Tuesday, September 27, 2005

exceptions make the no-gays rule

THE forthcoming Vatican document on gays in seminaries will unleash a wrenching debate about Catholicism and homosexuality, but one thing it is certain not to mean is that in the future there will be no gays in the priesthood. The continued presence of gays in the priesthood will be the product not just of difficulties in enforcement, or the dishonesty of potential candidates, but also of design.

Although this is a difficult point for many Anglo-Saxons to grasp, when the Vatican makes statements like "no gays in the priesthood," it doesn't actually mean "no gays in the priesthood." It means, "As a general rule, this is not a good idea, but we all know there will be exceptions."

.....

On background, some such officials have said that the point of the forthcoming document is to challenge the conventional wisdom in the church, which holds that as long as a prospective priest is capable of celibacy, it doesn't matter whether he's gay or straight. Vatican policymakers and some American bishops believe that's naïve. In an all-male environment, they contend, a candidate whose sexual orientation is toward men faces greater temptations and hence a greater cause for concern.

Read the whole thing here. I'm not sure how accurate this all is, but one hopes that it is accurate-ish. There certainly should be pastoral concern for gays living in close quarters in an all male environment. But I reiiterate my view that homosexuality is like any other sexual sin, and I doubt anyone out there is immune from sexual temptations of one sort or another. If its true that homosexuality should not be viewed as especially problematical, and that we are all tempted sexually in various ways, then that one is prone to temptaion (of any sort) ought not, of itself, bar one from the priesthood.

3 comments:

Anonymous said...

If we view the matter only as who's tempted and how often, I agree with you, WB. But I don't think that's all that's at stake in this decision. That's like saying the whole hubub in the Anglican communion right now is all about sex. It's not, of course, it's about a whole pack of theologies, anthropologies, hermeneutics, and cultural ideas that have long been at the root of ecclesiastical conflict, but have only now been exposed. Same with having gay men in the priesthood: there's a whole pack of theologies, anthropologies, and hermeneutics that go along with the proposition that 'God made me gay.' Whether that person is willing and able to be celibate or not, you still have the problem of that whole system of ideas, which, if taught and endorsed from behind a clerical collar, can be damaging to the faithful. It's the ideas that started all this in the first place, not the behaviors, not the temptations. The Vatican is right to strike at the ideas.

gwb said...

But I don't think accepting that "God makes some people gay" is entailed in allowing (celibate) homosexuals to be priests. All one would have to recognize is that some people are gay (for whatever reason). Its not the fact of being gay that is forbidden by Scripture, but rather homosexual sex.
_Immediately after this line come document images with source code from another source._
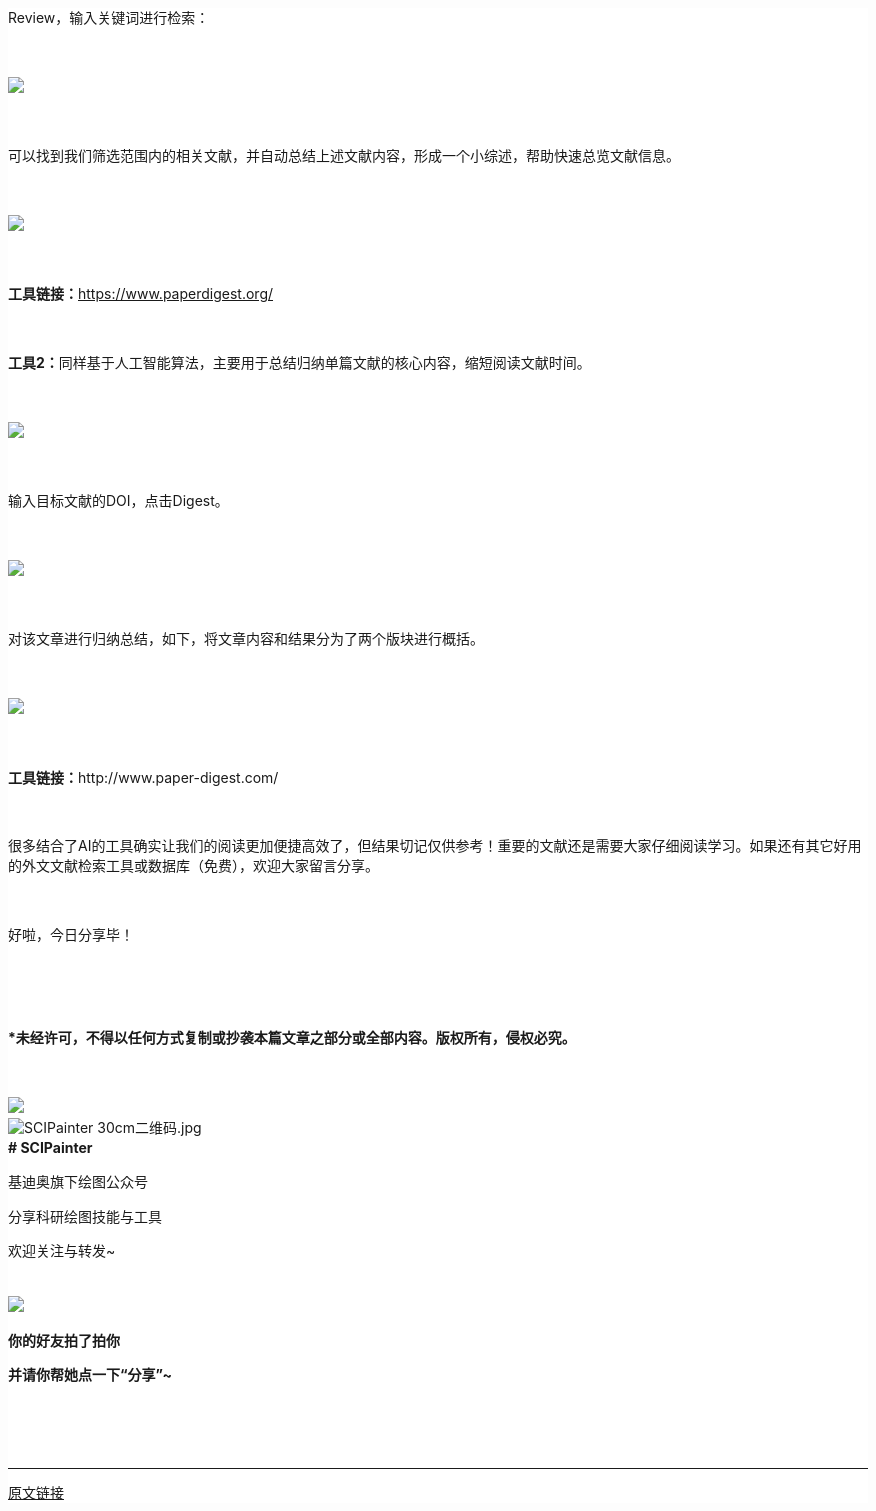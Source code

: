 Review，输入关键词进行检索：</span></p><p><span><br></span></p><p><img data-ratio="0.5574074074074075" data-src="https://mmbiz.qpic.cn/sz_mmbiz_png/tgUVxVRjT6nYBjBNLf5GfnY8e5TRj1cZVia8pUKOSExmSpXDhYH2lbia3kGNjEiaonYh1PhmfaZDiavcibkh3JaUI5A/640?wx_fmt=png" data-type="png" data-w="1080" src="https://mmbiz.qpic.cn/sz_mmbiz_png/tgUVxVRjT6nYBjBNLf5GfnY8e5TRj1cZVia8pUKOSExmSpXDhYH2lbia3kGNjEiaonYh1PhmfaZDiavcibkh3JaUI5A/640?wx_fmt=png"></p><p><span><br></span></p><p><span>可以找到我们筛选范围内的相关文献，并自动总结上述文献内容，形成一个小综述，帮助快速总览文献信息。</span></p><p><br></p><p><img data-ratio="1.2805555555555554" data-src="https://mmbiz.qpic.cn/sz_mmbiz_png/tgUVxVRjT6nYBjBNLf5GfnY8e5TRj1cZBG2GOUf8jp2LO6YIxp2fahHBJK9tuxAzMgIoicSvo8txmxjicHwCsVhg/640?wx_fmt=png" data-type="png" data-w="1080" src="https://mmbiz.qpic.cn/sz_mmbiz_png/tgUVxVRjT6nYBjBNLf5GfnY8e5TRj1cZBG2GOUf8jp2LO6YIxp2fahHBJK9tuxAzMgIoicSvo8txmxjicHwCsVhg/640?wx_fmt=png"></p><p><span><br></span></p><p><strong><span>工具链接：</span></strong><span></span><span>https://www.paperdigest.org/</span></p><p><span><br></span></p><p><strong><span>工具2：</span></strong><span>同样基于人工智能算法，主要用于总结归纳单篇文献的核心内容，缩短阅读文献时间。</span></p><p><br></p><p><img data-ratio="0.7111111111111111" data-src="https://mmbiz.qpic.cn/sz_mmbiz_png/tgUVxVRjT6nYBjBNLf5GfnY8e5TRj1cZLUxAEK6FrgldoQWzDu9ZRWVQzB53WrsmdxiagSTmQH20cicvfbOibGQHA/640?wx_fmt=png" data-type="png" data-w="1080" src="https://mmbiz.qpic.cn/sz_mmbiz_png/tgUVxVRjT6nYBjBNLf5GfnY8e5TRj1cZLUxAEK6FrgldoQWzDu9ZRWVQzB53WrsmdxiagSTmQH20cicvfbOibGQHA/640?wx_fmt=png"></p><p><br></p><p><span>输入目标文献的DOI，点击Digest。</span></p><p><br></p><p><img data-ratio="0.3702325581395349" data-src="https://mmbiz.qpic.cn/sz_mmbiz_png/tgUVxVRjT6nYBjBNLf5GfnY8e5TRj1cZ0RxnTHk81I1x7XAFBtQy12wxUvjnHCKO5ROaIaiagou0HBaQniaREsxA/640?wx_fmt=png" data-type="png" data-w="1075" src="https://mmbiz.qpic.cn/sz_mmbiz_png/tgUVxVRjT6nYBjBNLf5GfnY8e5TRj1cZ0RxnTHk81I1x7XAFBtQy12wxUvjnHCKO5ROaIaiagou0HBaQniaREsxA/640?wx_fmt=png"></p><p><span><br></span></p><p><span>对该文章进行归纳总结，如下，将文章内容和结果分为了两个版块进行概括。</span></p><p><br></p><p><img data-ratio="1.0740740740740742" data-src="https://mmbiz.qpic.cn/sz_mmbiz_png/tgUVxVRjT6nYBjBNLf5GfnY8e5TRj1cZ9xld847ibeLwicLaaojyVGMFCLzuiaRGyoibTGvKZnSag3nTcAQ5KuBIbw/640?wx_fmt=png" data-type="png" data-w="1080" src="https://mmbiz.qpic.cn/sz_mmbiz_png/tgUVxVRjT6nYBjBNLf5GfnY8e5TRj1cZ9xld847ibeLwicLaaojyVGMFCLzuiaRGyoibTGvKZnSag3nTcAQ5KuBIbw/640?wx_fmt=png"></p><p><br></p><p><strong><span>工具链接：</span></strong><span></span><span>http://w</span><span>ww.paper-d</span><span>igest.com/</span></p><p><span><br></span></p><p><span>很多结合了AI的工具确实让我们的阅读更加便捷高效了，但结果切记仅供参考！重要的文献还是需要大家仔细阅读学习。如果还有其它好用的外文文献检索工具或数据库（免费），欢迎大家留言分享。</span></p><p><span><br></span></p><p><span>好啦，今日分享毕！</span></p><p><span><br></span></p><p><span><br></span></p><p><strong><span>*未经许可，不得以任何方式复制或抄袭本篇文章之部分或全部内容。版权所有，侵权必究。</span></strong></p><p><br></p><section data-role="outer" label="Powered by 135editor.com"><section data-tools="135编辑器" data-id="105648"><section><section data-role="outer" label="Powered by 135editor.com"><section data-role="paragraph"><section data-role="outer" label="Powered by 135editor.com"><section data-tools="135编辑器" data-id="105648"><section><section><img data-ratio="0.8780487804878049" data-src="https://mmbiz.qpic.cn/sz_mmbiz_png/tgUVxVRjT6kCKJYcEqEIfoJYG621mPJE8VibmibGU0Jxic9iabARVRH0FT6BNE8VAglWFXBPibFAU7a6tWGibSs8wyUg/640?wx_fmt=png" data-type="png" data-w="41" data-width="100%" src="https://mmbiz.qpic.cn/sz_mmbiz_png/tgUVxVRjT6kCKJYcEqEIfoJYG621mPJE8VibmibGU0Jxic9iabARVRH0FT6BNE8VAglWFXBPibFAU7a6tWGibSs8wyUg/640?wx_fmt=png"></section><section><section><section data-width="35%"><section><section data-width="100%"><img data-ratio="1" data-src="https://mmbiz.qpic.cn/sz_mmbiz_jpg/tgUVxVRjT6kCKJYcEqEIfoJYG621mPJEv5etCBwHicqbEPwnVrkpaasxqaVibM4mT2JdIuN6yTlYWDD4mL5A427A/640?wx_fmt=jpeg" data-type="jpeg" data-w="860" data-width="100%" title="SCIPainter 30cm二维码.jpg" src="https://mmbiz.qpic.cn/sz_mmbiz_jpg/tgUVxVRjT6kCKJYcEqEIfoJYG621mPJEv5etCBwHicqbEPwnVrkpaasxqaVibM4mT2JdIuN6yTlYWDD4mL5A427A/640?wx_fmt=jpeg"></section></section></section><section data-width="50%"><section><section data-brushtype="text"><span><strong># SCIPainter</strong></span></section><section data-brushtype="text" hm_fix="361:593"><p>基迪奥旗下绘图公众号</p><p>分享科研绘图技能与工具</p><p>欢迎关注与转发~</p></section></section></section></section></section></section></section></section></section></section><section><br></section></section></section><section data-role="paragraph"><section><section powered-by="xiumi.us"><section><section powered-by="xiumi.us"><section><img data-ratio="1" data-src="https://mmbiz.qpic.cn/sz_mmbiz_gif/tgUVxVRjT6kCKJYcEqEIfoJYG621mPJEgMd0aMPtmrDjiaX8sBhfhicVteeHf1JicexSpUbS3fdS9SiboUVN7guaPw/640?wx_fmt=gif" data-type="gif" data-w="400" src="https://mmbiz.qpic.cn/sz_mmbiz_gif/tgUVxVRjT6kCKJYcEqEIfoJYG621mPJEgMd0aMPtmrDjiaX8sBhfhicVteeHf1JicexSpUbS3fdS9SiboUVN7guaPw/640?wx_fmt=gif"></section></section></section><section><section powered-by="xiumi.us"><section><p><span><strong>你的好友拍了拍你</strong></span></p><p><span><strong>并请你帮她点一下</strong></span><strong><span>“分享”</span></strong><span><strong><span>~</span></strong></span></p></section></section></section></section></section><p><br></p></section></section><p><span><br></span></p><p><mp-style-type data-value="10000"></mp-style-type></p></div>  
<hr>
<a href="https://mp.weixin.qq.com/s/yVXhuTiAyRrNCgZ9VhJQKg",target="_blank" rel="noopener noreferrer">原文链接</a>
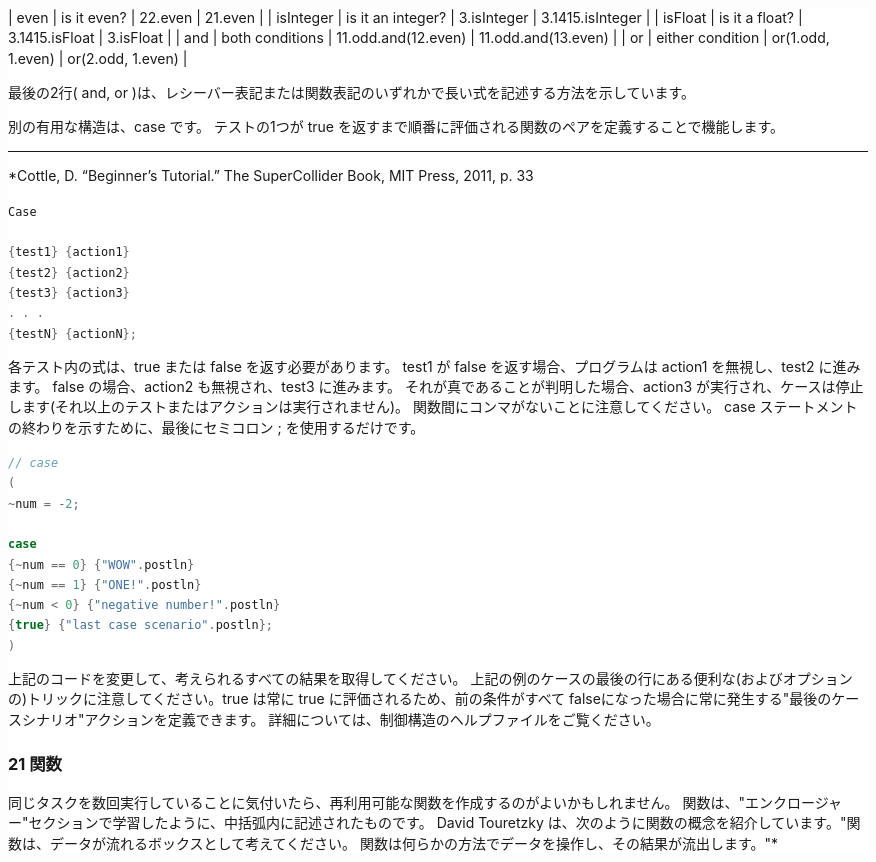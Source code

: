 | even      | is it even?               | 22.even             | 21.even             |
| isInteger | is it an integer?         | 3.isInteger         | 3.1415.isInteger    |
| isFloat   | is it a float?            | 3.1415.isFloat      | 3.isFloat           |
| and       | both conditions           | 11.odd.and(12.even) | 11.odd.and(13.even) |
| or        | either condition          | or(1.odd, 1.even)   | or(2.odd, 1.even)   |

最後の2行( and, or )は、レシーバー表記または関数表記のいずれかで長い式を記述する方法を示しています。

別の有用な構造は、case です。 テストの1つが true を返すまで順番に評価される関数のペアを定義することで機能します。

------

*Cottle, D. “Beginner’s Tutorial.” The SuperCollider Book, MIT Press, 2011, p. 33

```c
Case

{test1} {action1}
{test2} {action2}
{test3} {action3}
. . .
{testN} {actionN};
```

各テスト内の式は、true または false を返す必要があります。
test1 が false を返す場合、プログラムは action1 を無視し、test2 に進みます。
false の場合、action2 も無視され、test3 に進みます。
それが真であることが判明した場合、action3 が実行され、ケースは停止します(それ以上のテストまたはアクションは実行されません)。
関数間にコンマがないことに注意してください。
case ステートメントの終わりを示すために、最後にセミコロン ; を使用するだけです。

```c
// case
(
~num = -2;

case
{~num == 0} {"WOW".postln}
{~num == 1} {"ONE!".postln}
{~num < 0} {"negative number!".postln}
{true} {"last case scenario".postln};
)
```

上記のコードを変更して、考えられるすべての結果を取得してください。
上記の例のケースの最後の行にある便利な(およびオプションの)トリックに注意してください。true は常に true に評価されるため、前の条件がすべて falseになった場合に常に発生する"最後のケースシナリオ"アクションを定義できます。
詳細については、制御構造のヘルプファイルをご覧ください。

### 21 関数

同じタスクを数回実行していることに気付いたら、再利用可能な関数を作成するのがよいかもしれません。 関数は、"エンクロージャー"セクションで学習したように、中括弧内に記述されたものです。 David Touretzky は、次のように関数の概念を紹介しています。"関数は、データが流れるボックスとして考えてください。 関数は何らかの方法でデータを操作し、その結果が流出します。"*
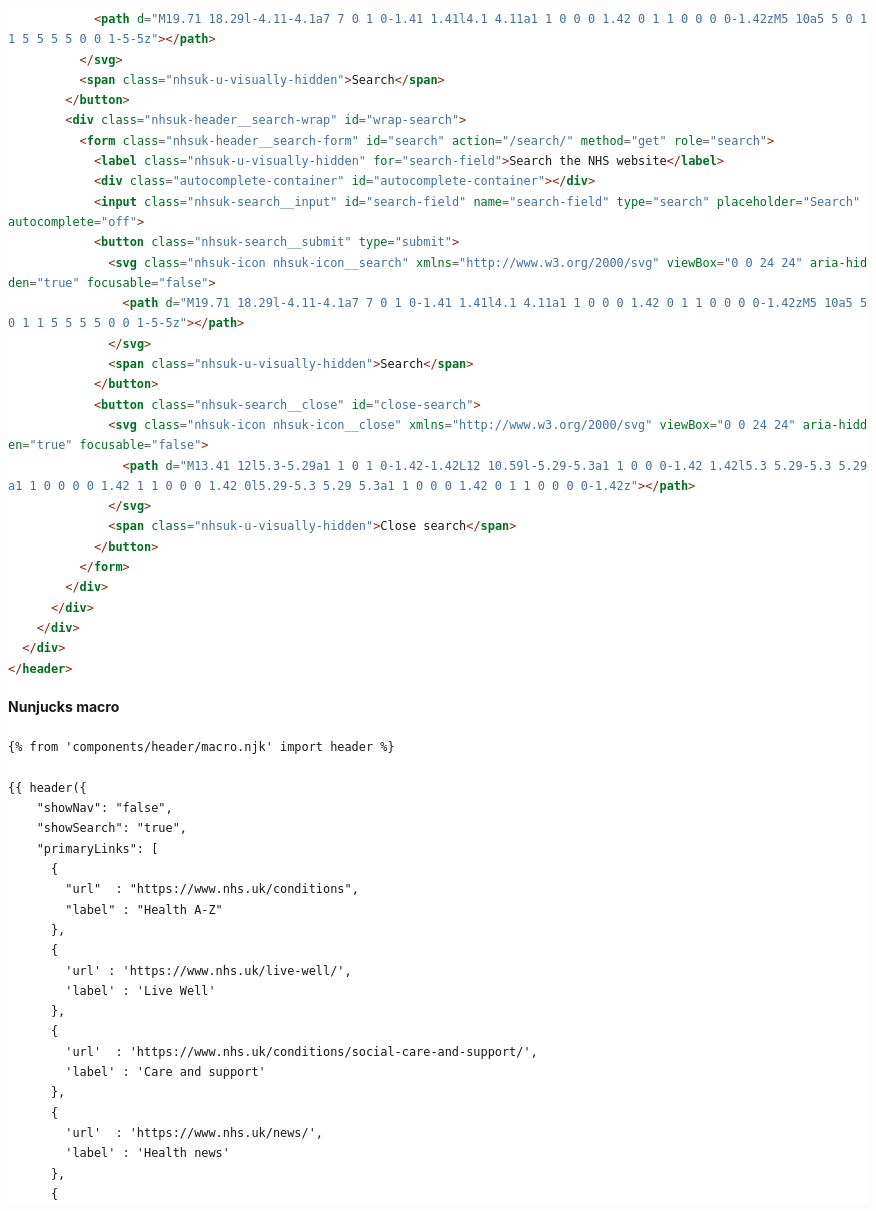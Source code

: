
 ```html
            <path d="M19.71 18.29l-4.11-4.1a7 7 0 1 0-1.41 1.41l4.1 4.11a1 1 0 0 0 1.42 0 1 1 0 0 0 0-1.42zM5 10a5 5 0 1 1 5 5 5 5 0 0 1-5-5z"></path>
          </svg>
          <span class="nhsuk-u-visually-hidden">Search</span>
        </button>
        <div class="nhsuk-header__search-wrap" id="wrap-search">
          <form class="nhsuk-header__search-form" id="search" action="/search/" method="get" role="search">
            <label class="nhsuk-u-visually-hidden" for="search-field">Search the NHS website</label>
            <div class="autocomplete-container" id="autocomplete-container"></div>
            <input class="nhsuk-search__input" id="search-field" name="search-field" type="search" placeholder="Search" autocomplete="off">
            <button class="nhsuk-search__submit" type="submit">
              <svg class="nhsuk-icon nhsuk-icon__search" xmlns="http://www.w3.org/2000/svg" viewBox="0 0 24 24" aria-hidden="true" focusable="false">
                <path d="M19.71 18.29l-4.11-4.1a7 7 0 1 0-1.41 1.41l4.1 4.11a1 1 0 0 0 1.42 0 1 1 0 0 0 0-1.42zM5 10a5 5 0 1 1 5 5 5 5 0 0 1-5-5z"></path>
              </svg>
              <span class="nhsuk-u-visually-hidden">Search</span>
            </button>
            <button class="nhsuk-search__close" id="close-search">
              <svg class="nhsuk-icon nhsuk-icon__close" xmlns="http://www.w3.org/2000/svg" viewBox="0 0 24 24" aria-hidden="true" focusable="false">
                <path d="M13.41 12l5.3-5.29a1 1 0 1 0-1.42-1.42L12 10.59l-5.29-5.3a1 1 0 0 0-1.42 1.42l5.3 5.29-5.3 5.29a1 1 0 0 0 0 1.42 1 1 0 0 0 1.42 0l5.29-5.3 5.29 5.3a1 1 0 0 0 1.42 0 1 1 0 0 0 0-1.42z"></path>
              </svg>
              <span class="nhsuk-u-visually-hidden">Close search</span>
            </button>
          </form>
        </div>
      </div>
    </div>
  </div>
</header>
```

#### Nunjucks macro

```
{% from 'components/header/macro.njk' import header %}

{{ header({
    "showNav": "false",
    "showSearch": "true",
    "primaryLinks": [
      {
        "url"  : "https://www.nhs.uk/conditions",
        "label" : "Health A-Z"
      },
      {
        'url' : 'https://www.nhs.uk/live-well/',
        'label' : 'Live Well'
      },
      {
        'url'  : 'https://www.nhs.uk/conditions/social-care-and-support/',
        'label' : 'Care and support'
      },
      {
        'url'  : 'https://www.nhs.uk/news/',
        'label' : 'Health news'
      },
      {
```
Maybe some people can be healed from being gay. I don't know. The gays I have known would incline me to think that not all can in fact be healed. But who knows? The fact though, again, is that gay sex is forbidden by Scripture (and as far as I know, by tradition), and not being tempted gayly, as it were.

Anonymous said...

so it depends on what it means to 'be gay.' If that means that a person has learned a sinful sexuality including behavior and attraction, and that that learned sexuality, despite his repentence and embrace of Christian morals, touched him so deeply that he cannot now unlearn the thing he learned or be rid of the inner impulses he taught himself to desire, then I agree with you. But I would not say that such a person is gay. I would say they are a person, like anyone else (denying ontological status to homosexuality), who struggles against temptations, like anyone else. And such a person I would be happy to ordain, although I would hesitate to send him to a Roman Catholic seminary.

But if 'being gay' means either that 1. the person has not acknowledged the gay lifestyle as sinful and hence is not in a state of repentence for it; or 2. that the person has repented of the behavior but still believes the falsehood that such inclinations are God-given or genetic or of any source other than the invention of human sinfulness, I don't think he should be ordained. In the first case i think we agree, so I won't belabor it. The second case the person is in an unstable position: he's repented of a behavior that he isn't sure is wrong, or that he believe is wrong for reasons other than those God gives in the scripture. This instability is dangerous in anyone but is especially inappropriate in a Christian leader who is supposed to model not only Christian behavior but also Christian ideology.